> [Data records]
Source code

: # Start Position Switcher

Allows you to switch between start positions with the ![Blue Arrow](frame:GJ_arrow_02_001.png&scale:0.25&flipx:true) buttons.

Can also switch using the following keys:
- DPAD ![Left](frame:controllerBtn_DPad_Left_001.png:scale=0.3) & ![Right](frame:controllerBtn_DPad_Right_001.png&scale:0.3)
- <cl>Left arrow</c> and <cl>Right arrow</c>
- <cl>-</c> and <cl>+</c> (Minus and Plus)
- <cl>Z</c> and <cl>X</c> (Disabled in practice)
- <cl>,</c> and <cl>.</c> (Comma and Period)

> [Task statement]
Output only the lines running from the line with "- DPAD ![Left](frame:controllerBtn_DPad_Left_001.png:scale=0.3)" through the final line of the data, inclusive.

> [Output of the task]
- DPAD ![Left](frame:controllerBtn_DPad_Left_001.png:scale=0.3) & ![Right](frame:controllerBtn_DPad_Right_001.png&scale:0.3)
- <cl>Left arrow</c> and <cl>Right arrow</c>
- <cl>-</c> and <cl>+</c> (Minus and Plus)
- <cl>Z</c> and <cl>X</c> (Disabled in practice)
- <cl>,</c> and <cl>.</c> (Comma and Period)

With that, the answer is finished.